In [1]:
import joblib 
import pandas as pd
from sklearn.metrics import accuracy_score, precision_score, recall_score
from time import time

val_features = pd.read_csv("E:/ML/Applied ML Algorithms/L1/val_features.csv")
val_label = pd.read_csv("/ML/Applied ML Algorithms/L1/val_label.csv")

test_features = pd.read_csv("/ML/Applied ML Algorithms/L1/test_features.csv")
test_label = pd.read_csv("/ML/Applied ML Algorithms/L1/test_label.csv")

In [2]:
models = {}
for mdl in {'LR', 'MLP', 'RF', 'SVM', 'BM'}:
    models[mdl] = joblib.load('/ML/Applied ML Algorithms/Models/{}_model.pkl'.format(mdl))

In [3]:
models['RF']

RandomForestClassifier(max_depth=4, n_estimators=50)

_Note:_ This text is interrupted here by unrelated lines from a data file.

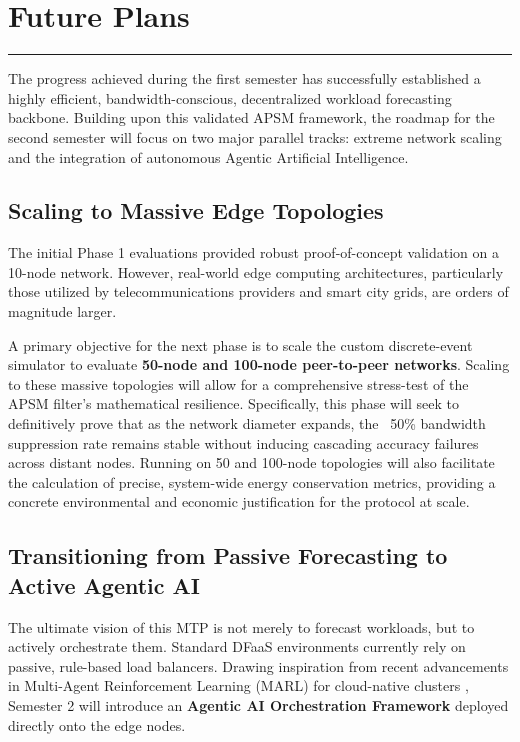 \chapter{Future Plans}
\noindent \rule{6.6in}{0.01in}
\vspace{0.5cm}

The progress achieved during the first semester has successfully established a highly efficient, bandwidth-conscious, decentralized workload forecasting backbone. Building upon this validated APSM framework, the roadmap for the second semester will focus on two major parallel tracks: extreme network scaling and the integration of autonomous Agentic Artificial Intelligence.

\section{Scaling to Massive Edge Topologies}
The initial Phase 1 evaluations provided robust proof-of-concept validation on a 10-node network. However, real-world edge computing architectures, particularly those utilized by telecommunications providers and smart city grids, are orders of magnitude larger. 

A primary objective for the next phase is to scale the custom discrete-event simulator to evaluate \textbf{50-node and 100-node peer-to-peer networks}. Scaling to these massive topologies will allow for a comprehensive stress-test of the APSM filter's mathematical resilience. Specifically, this phase will seek to definitively prove that as the network diameter expands, the ~50\% bandwidth suppression rate remains stable without inducing cascading accuracy failures across distant nodes. Running on 50 and 100-node topologies will also facilitate the calculation of precise, system-wide energy conservation metrics, providing a concrete environmental and economic justification for the protocol at scale.

\section{Transitioning from Passive Forecasting to Active Agentic AI}
The ultimate vision of this MTP is not merely to forecast workloads, but to actively orchestrate them. Standard DFaaS environments currently rely on passive, rule-based load balancers. Drawing inspiration from recent advancements in Multi-Agent Reinforcement Learning (MARL) for cloud-native clusters \cite{yao2025multi}, Semester 2 will introduce an \textbf{Agentic AI Orchestration Framework} deployed directly onto the edge nodes.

### Evaluate models on the validation set
![image.png](attachment:image.png)

__accuracy__ is just the number correctly predicted over the total number of examples. __Precision__ is the number predicted as surviving, that actually survived, divided by the total number predicted to survive. So in other words, it says when the model predicted someone would survive, how often did they actually survive? __Recall__ is the compliment to that. So it's number predicted as surviving that actually survived divided by the total number that actually survived. In other words, it says if somebody actually survived, what is the likelihood that the model correctly predicted that they would survive

In [4]:
def evaluate_model(name, model, features, labels):
    start = time()
    pred = model.predict(features)
    end = time()
    
    accuracy = round(accuracy_score(labels, pred), 3)
    precision = round(precision_score(labels, pred), 3)
    recall = round(recall_score(labels, pred), 3)
    print('{} -- Accuracy: {} / Precision: {} / Recall: {} / Latency: {}ms'.format(name,
                                                                                   accuracy,
                                                                                   precision,
                                                                                   recall,
                                                                                   round((end-start)*1000, 1)))

In [5]:
for name, mdl in models.items():
    evaluate_model(name, mdl, val_features, val_label)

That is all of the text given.